Vor 1960 wurden spezielle choreografische Methoden für den Contemporary Dance kaum dokumentiert. Kurz vor ihrem Tod im Jahr 1958 vollendete die Choreografin und Lehrerin Doris Humphrey, eine Vertreterin des frühen Kanons des Modernen Tanzes, ein kleines Buch mit dem Titel Die Kunst, Tänze zu machen: Zur Choreographie des Modernen Tanzes. Dieses 1959 erschienene und 1987 neu aufgelegte Werk gilt weithin als das erste Buch, das die Kunst der Choreografie umfassend in Form eines „praktischen Handbuchs“ des Tanzes präsentiert. (3) Als solches ist es ein fixer Bestandteil der Tanzausbildung in den Vereinigten Staaten, Großbritannien und auch in Kontinentaleuropa.

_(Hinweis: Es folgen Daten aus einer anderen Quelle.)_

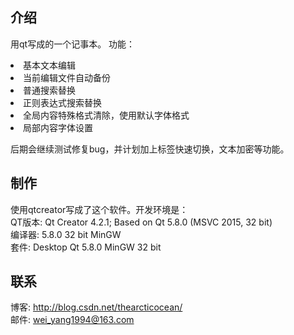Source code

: ## 介绍
用qt写成的一个记事本。
功能：
<li>基本文本编辑
<li>当前编辑文件自动备份
<li>普通搜索替换
<li>正则表达式搜索替换
<li>全局内容特殊格式清除，使用默认字体格式
<li>局部内容字体设置

后期会继续测试修复bug，并计划加上标签快速切换，文本加密等功能。

## 制作
使用qtcreator写成了这个软件。开发环境是：  
QT版本: Qt Creator 4.2.1; Based on Qt 5.8.0 (MSVC 2015, 32 bit)  
编译器: 5.8.0 32 bit MinGW  
套件: Desktop Qt 5.8.0 MinGW 32 bit  

## 联系
博客: http://blog.csdn.net/thearcticocean/  
邮件: wei_yang1994@163.com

Humphrey behauptet in der Einleitung ihres Buchs, dass vor den 1930er Jahren keine handwerklichen oder formalen Theorien für den Tanz existierten. Es fehlte, wie sie schreibt, ein Bezugsrahmen wie es für die Musik „Kontrapunkt und Harmonie oder für die Malerei die Gesetze der Perspektive und Proportion sind“. In Die Kunst, Tänze zu machen entwickelt Humphrey ihre Theorie zum „Handwerk“ der Choreografie anhand von Komponenten und Instrumenten wie Design und Dynamik, Rhythmus, Motivation und Gestik, Worte, Musik, Bühnenbild sowie Requisiten und Form.
Das Buch kennzeichnet als einer der ersten Bezugspunkte für den Diskurs über den Entstehungsprozess von Tänzen den Beginn einer Periode, in der Kompositionstechniken, Strategien und Methoden der Tanzproduktion eine Eigendynamik zu entwickeln beginnen. Interessanterweise folgten keine neuen Bücher von den nachfolgenden Choreografengenerationen. Doch begann sich durch die zahlreichen Schriften und Publikationen einer wachsenden Anzahl von Autoren, Kritikern und zunehmend auch Wissenschaftlern ein Diskurs zu entfalten. Einige dieser Texte behandeln explizit choreografische Methoden, wie etwa Sally Banes in den „Choreografic Methods of the Judson Dance Theatre“. (4) Einblicke, wie gewisse Choreografen Tänze gestalteten, bekam man hin und wieder durch Interviews; methodologische Informationen wurden mitunter durch genaue Beschreibungen des Arbeitsprozesses vermittelt. (5)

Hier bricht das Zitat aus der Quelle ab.